Читаем Хазарский словарь полностью

– В таком случае, – закончила Цецилия, – и моя цена будет вдвое выше. А также должны быть соблюдены некоторые условия.

– Согласен на все условия, – сказал я и тут же спросил, каковы они. Цецилия достала из-за пазухи список своих праправнуков, а я полез за карандашом, которого, естественно, в кармане не оказалось. Однако Цецилия список отдала не мне, а отцу Тарквинию.

– Видишь ли, – сказала она, – всякая опись, а тем более опись праправнуков, а стало быть, инвентаризация будущего, означает нарушение небесных правил и вмешательство в компетенцию неба. Поэтому, прежде чем мы сделаем полную опись и заверим ее в суде, чтобы она обрела законный статус, отец Тарквиний должен эти нерожденные и некрещеные души окрестить согласно христианскому обряду.

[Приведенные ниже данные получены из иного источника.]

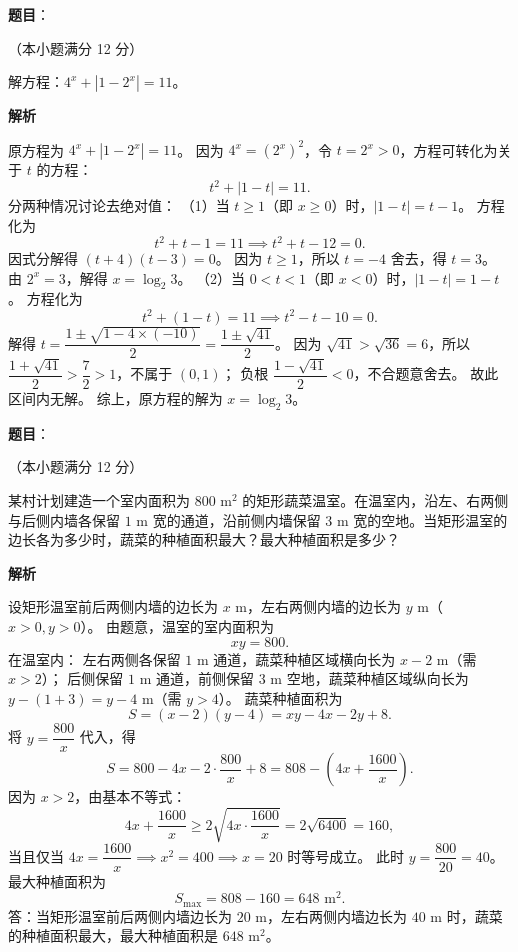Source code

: \begin{answer}

\textbf{题目}：

（本小题满分 12 分）

解方程：$4^x+|1-2^x|=11$。

\textbf{解析}

原方程为 $4^x+|1-2^x|=11$。
因为 $4^x=(2^x)^2$，令 $t=2^x>0$，方程可转化为关于 $t$ 的方程：
\nopagebreak[4]
\[
t^2+|1-t|=11.
\]
分两种情况讨论去绝对值：
（1）当 $t\geqslant 1$（即 $x\geqslant 0$）时，$|1-t|=t-1$。
方程化为
\nopagebreak[4]
\[
t^2+t-1=11 \implies t^2+t-12=0.
\]
因式分解得 $(t+4)(t-3)=0$。
因为 $t\geqslant 1$，所以 $t=-4$ 舍去，得 $t=3$。
由 $2^x=3$，解得 $x=\log_2 3$。
（2）当 $0<t<1$（即 $x<0$）时，$|1-t|=1-t$。
方程化为
\nopagebreak[4]
\[
t^2+(1-t)=11 \implies t^2-t-10=0.
\]
解得 $t=\dfrac{1\pm\sqrt{1-4\times(-10)}}{2}=\dfrac{1\pm\sqrt{41}}{2}$。
因为 $\sqrt{41}>\sqrt{36}=6$，所以 $\dfrac{1+\sqrt{41}}{2}>\dfrac{7}{2}>1$，不属于 $(0,1)$；
负根 $\dfrac{1-\sqrt{41}}{2}<0$，不合题意舍去。
故此区间内无解。
综上，原方程的解为 $x=\log_2 3$。


\end{answer}
\begin{answer}

\textbf{题目}：

（本小题满分 12 分）

某村计划建造一个室内面积为 $800\text{ m}^2$ 的矩形蔬菜温室。在温室内，沿左、右两侧与后侧内墙各保留 $1\text{ m}$ 宽的通道，沿前侧内墙保留 $3\text{ m}$ 宽的空地。当矩形温室的边长各为多少时，蔬菜的种植面积最大？最大种植面积是多少？

\textbf{解析}

设矩形温室前后两侧内墙的边长为 $x\text{ m}$，左右两侧内墙的边长为 $y\text{ m}$（$x>0,y>0$）。
由题意，温室的室内面积为
\nopagebreak[4]
\[
xy=800.
\]
在温室内：
左右两侧各保留 $1\text{ m}$ 通道，蔬菜种植区域横向长为 $x-2\text{ m}$（需 $x>2$）；
后侧保留 $1\text{ m}$ 通道，前侧保留 $3\text{ m}$ 空地，蔬菜种植区域纵向长为 $y-(1+3)=y-4\text{ m}$（需 $y>4$）。
蔬菜种植面积为
\nopagebreak[4]
\[
S=(x-2)(y-4)=xy-4x-2y+8.
\]
将 $y=\dfrac{800}{x}$ 代入，得
\nopagebreak[4]
\[
S=800-4x-2\cdot\frac{800}{x}+8=808-\left(4x+\frac{1600}{x}\right).
\]
因为 $x>2$，由基本不等式：
\nopagebreak[4]
\[
4x+\frac{1600}{x}\geqslant 2\sqrt{4x\cdot\frac{1600}{x}}=2\sqrt{6400}=160,
\]
当且仅当 $4x=\dfrac{1600}{x} \implies x^2=400 \implies x=20$ 时等号成立。
此时 $y=\dfrac{800}{20}=40$。
最大种植面积为
\nopagebreak[4]
\[
S_{\max}=808-160=648\text{ m}^2.
\]
答：当矩形温室前后两侧内墙边长为 $20\text{ m}$，左右两侧内墙边长为 $40\text{ m}$ 时，蔬菜的种植面积最大，最大种植面积是 $648\text{ m}^2$。


\end{answer}
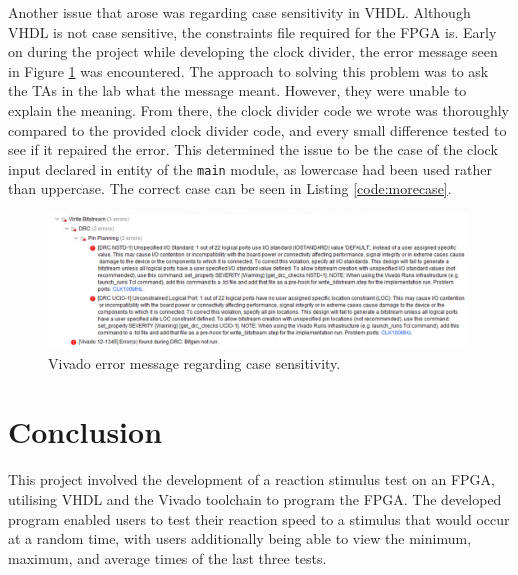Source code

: \documentclass[11pt]{article}
\begin{document}
Another issue that arose was regarding case sensitivity in VHDL. Although VHDL is not case sensitive, the constraints file required for the FPGA is. Early on during the project while developing the clock divider, the error message seen in Figure \ref{fig:error} was encountered. The approach to solving this problem was to ask the TAs in the lab what the message meant. However, they were unable to explain the meaning. From there, the clock divider code we wrote was thoroughly compared to the provided clock divider code, and every small difference tested to see if it repaired the error. This determined the issue to be the case of the clock input declared in entity of the \texttt{main} module, as lowercase had been used rather than uppercase. The correct case can be seen in Listing \ref{code:morecase}.

\begin{figure}[H]
	\centering
	\includegraphics[width=0.99\textwidth]{error.png}
	\caption{Vivado error message regarding case sensitivity.}
	\label{fig:error}
\end{figure}

\section{Conclusion}


This project involved the development of a reaction stimulus test on an FPGA, utilising VHDL and the Vivado toolchain to program the FPGA. The developed program enabled users to test their reaction speed to a stimulus that would occur at a random time, with users additionally being able to view the minimum, maximum, and average times of the last three tests.
\end{document}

– Разве дети имеют душу до того, как родятся? – спросил я изумленно, но Цецилия только кашлянула и продолжила:

– Если их не окрестить и они станут жить и умирать, потому что продать их – значит пустить в оборот, в жизнь и смерть, у них появятся нежелательные имена, станут они в таком случае называться лентяями, крикунами, горлопанами, тихонями, плаксами или скорпионами и кто знает как еще. Они превратятся в крохотных крылатых малышей, неживых и некрещеных, которые летают, пищат и писают сверху на прохожих. Они будут вечно неприкаянными, особенно по ночам от Рождества до Пасхи, плоские, словно сушеная рыба, борода на темени, станут по весне пугать визгом у реки, на кладбищах, задушенными голосами заполнят ночное небо, присосутся к утробам рожениц, будут дуть им в груди, словно в гайды. С криками станут врываться в твой дом, всхлипывать под перевернутыми тарелками и жалить вещими снами твое потомство и своих братьев…

Цецилия опять кашлянула, а отец Тарквиний икнул трижды кряду в список с именами – так священники дуют на ребенка при крещении, изгоняя дьявола, положил список в книгу, и втроем мы отправились в ближайшую церковь, там как раз часы отбивали время.

На лестнице, где эхо шагов пересекалось, а ступеньки расходились в разные стороны, я зазевался и свернул налево, они же – направо.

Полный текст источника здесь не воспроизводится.